"Qui suis-je pour subir un tel sort ? Sommes-nous des pestiférés ?" ; "Qui a le droit de me voler ma liberté ?" ; "Je suis prisonnier sans avoir commis aucun délit ?" ; "Qui respecte encore la charte des personnes âgées ?" ; "Pourquoi veulent–ils absolument m’empêcher de retrouver mon mari décédé depuis 25 ans" ; "Pourquoi avez-vous peur pour moi ?" ; "Pourquoi me laisse-t-on seule, voire m’empêche-t-on de pouvoir être entourée de ceux que j’aime". Autant de cris, de phrases criées par des personnes âgées en institution. Autant de manières de déresponsabiliser ceux qui nous ont ouvert le chemin. Comment ne pas entendre la voix de ces personnes, de ces résidents en EHPAD, en USLD, plus isolés encore qu’en maison d’arrêt pendant les trois mois du confinement. Un cri d'alarme et de colère poussé par autant de personnalités et que nous relayons ici afin de nous en faire nous aussi l'écho.
Rappelons que, entre le 10 mars et le 10 mai 2020, aucune visite, aucune rencontre n’avaient été autorisées en Ehpad concernant les résidents . Seuls des soignants masqués venaient subrepticement leur faire la toilette, apporter le repas, donner les médicaments mais personne pour les mobiliser, leur couper la viande, les conduire à une réunion. Plus de kinésithérapie, ni de psychomotricité, ni d’orthophonie pour lutter contre la perte d’autonomie physique.
Depuis le déconfinement, les ouvertures sont manifestes mais... comment comprendre que certaines institutions aient décrété qu’aucune sortie hors des murs de l’institution n’était possible sauf exception et avec pour sanction, un test PCR au retour (même pour la sortie d'un déjeuner en famille) et une réclusion dans la chambre sans aucune visite durant les 14 jours suivant. On peut se demander pourquoi les soignants ne sont pas soumis aux mêmes règles à chaque retour de leur domicile. Comment ne pas craindre, pour des raisons similaires, un retour à une réclusion digne d’un bagne d’un siècle révolu dans les semaines à venir au prétexte que l’épidémie est toujours présente ?

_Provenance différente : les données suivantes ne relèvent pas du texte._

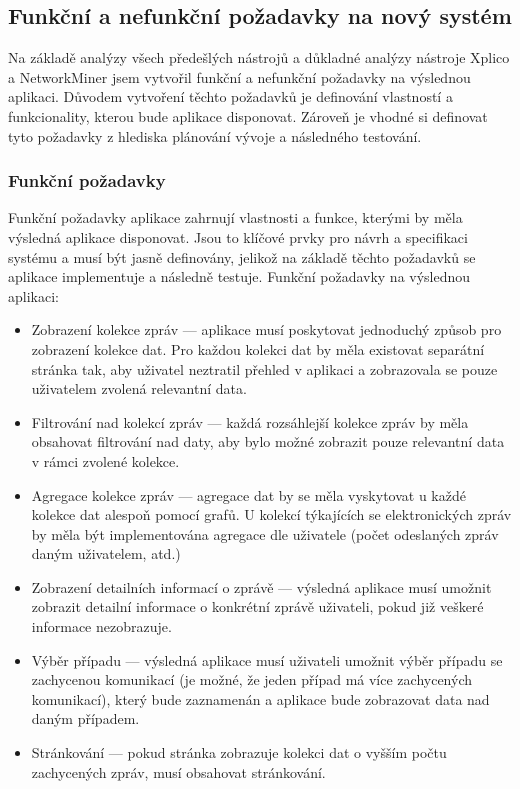 \subsection{Funkční a nefunkční požadavky na nový systém}
Na základě analýzy všech předešlých nástrojů a důkladné analýzy nástroje Xplico a NetworkMiner jsem vytvořil funkční a nefunkční požadavky na výslednou aplikaci. Důvodem vytvoření těchto požadavků je definování vlastností a funkcionality, kterou bude aplikace disponovat. Zároveň je vhodné si definovat tyto požadavky z hlediska plánování vývoje a následného testování.

\subsubsection*{Funkční požadavky}
Funkční požadavky aplikace zahrnují vlastnosti a funkce, kterými by měla výsledná aplikace disponovat. Jsou to klíčové prvky pro návrh a specifikaci systému a musí být jasně definovány, jelikož na základě těchto požadavků se aplikace implementuje a následně testuje. Funkční požadavky na výslednou aplikaci:

\begin{itemize}
    \item Zobrazení kolekce zpráv --- aplikace musí poskytovat jednoduchý způsob pro zobrazení kolekce dat. Pro každou kolekci dat by měla existovat separátní stránka tak, aby uživatel neztratil přehled v aplikaci a zobrazovala se pouze uživatelem zvolená relevantní data.
    \item Filtrování nad kolekcí zpráv --- každá rozsáhlejší kolekce zpráv by měla obsahovat filtrování nad daty, aby bylo možné zobrazit pouze relevantní data v rámci zvolené kolekce.
    \item Agregace kolekce zpráv --- agregace dat by se měla vyskytovat u každé kolekce dat alespoň pomocí grafů. U kolekcí týkajících se elektronických zpráv by měla být implementována agregace dle uživatele (počet odeslaných zpráv daným uživatelem, atd.)
    \item Zobrazení detailních informací o zprávě --- výsledná aplikace musí umožnit zobrazit detailní informace o konkrétní zprávě uživateli, pokud již veškeré informace nezobrazuje.

    \item Výběr případu --- výsledná aplikace musí uživateli umožnit výběr případu se zachycenou komunikací (je možné, že jeden případ má více zachycených komunikací), který bude zaznamenán a aplikace bude zobrazovat data nad daným případem.

    \item Stránkování --- pokud stránka zobrazuje kolekci dat o vyšším počtu zachycených zpráv, musí obsahovat stránkování.
\end{itemize}

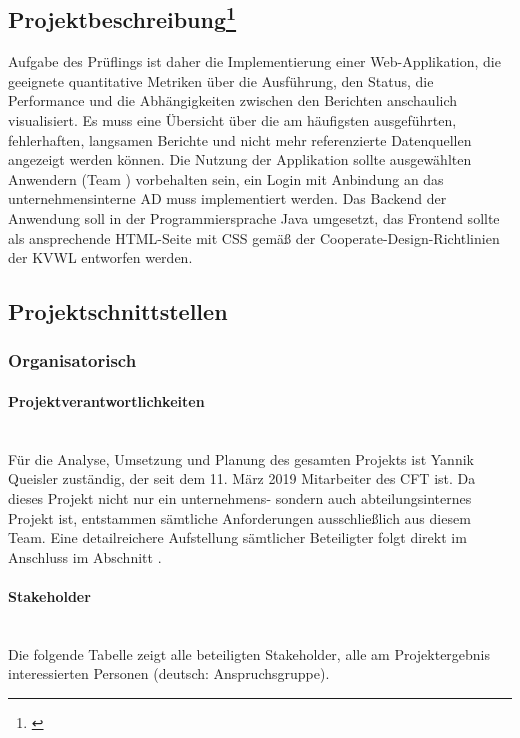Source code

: \subsection[Projektbeschreibung]{Projektbeschreibung\footnote{\cite{Projektantrag}}} 
\label{sec:Projektbeschreibung}
\begin{displayquote}
	Aufgabe des Prüflings \autorName\xspace ist daher die Implementierung einer Web-Applikation, die geeignete quantitative Metriken über die Ausführung, den Status, die Performance und die Abhängigkeiten zwischen den Berichten anschaulich visualisiert. Es muss eine Übersicht über die am häufigsten ausgeführten, fehlerhaften, langsamen Berichte und nicht mehr referenzierte Datenquellen angezeigt werden können. Die Nutzung der Applikation sollte ausgewählten Anwendern (Team \teamName) vorbehalten sein, \dahe ein Login mit Anbindung an das unternehmensinterne \ac{AD} muss implementiert werden. Das Backend der Anwendung soll in der Programmiersprache Java umgesetzt, das Frontend sollte als ansprechende HTML-Seite mit CSS gemäß der Cooperate-Design-Richtlinien der \ac{KVWL} entworfen werden.
\end{displayquote}

\subsection{Projektschnittstellen} 
\label{sec:Projektschnittstellen}

\subsubsection{Organisatorisch} 
\label{sec:Projektschnittstellen:Organisatorisch}

\paragraph{Projektverantwortlichkeiten} ~\\
\label{p:Projektverantwortlichkeiten}
Für die Analyse, Umsetzung und Planung des gesamten Projekts ist Yannik Queisler zuständig, der seit dem 11. März 2019 Mitarbeiter des \ac{CFT} \teamName ist. Da dieses Projekt nicht nur ein unternehmens- sondern auch abteilungsinternes Projekt ist, entstammen sämtliche Anforderungen ausschließlich aus diesem Team. Eine detailreichere Aufstellung sämtlicher Beteiligter folgt direkt im Anschluss im Abschnitt .

\paragraph{Stakeholder} ~\\
\label{p:Stakeholder}
Die folgende Tabelle zeigt alle beteiligten Stakeholder, \dahe alle am Projektergebnis interessierten Personen (deutsch: Anspruchsgruppe).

Ainsi le confinement serait-il le seul moyen d’empêcher la mort ? Certainement pas puisque celle-ci est de l'ordre de l'inévitable... Mais de quelle mort parle-t-on ici ? Visiblement, elle se caractérise par sa causalité secondaire en rapport avec l'agent viral (la causalité première de notre mortalité étant le fait d'être biologiquement né). La mort relationnelle est-elle moins grave que la mort biologique ? Suffit-t-il d'être "pas-encore–mort" pour être encore un vivant porteur d'une existence dotée de sens ?
La fin justifierait-elle tous les moyens même les plus maltraitants ?
Suffit-t-il d'être "pas-encore–mort" pour être encore un vivant porteur d'une existence dotée de sens ?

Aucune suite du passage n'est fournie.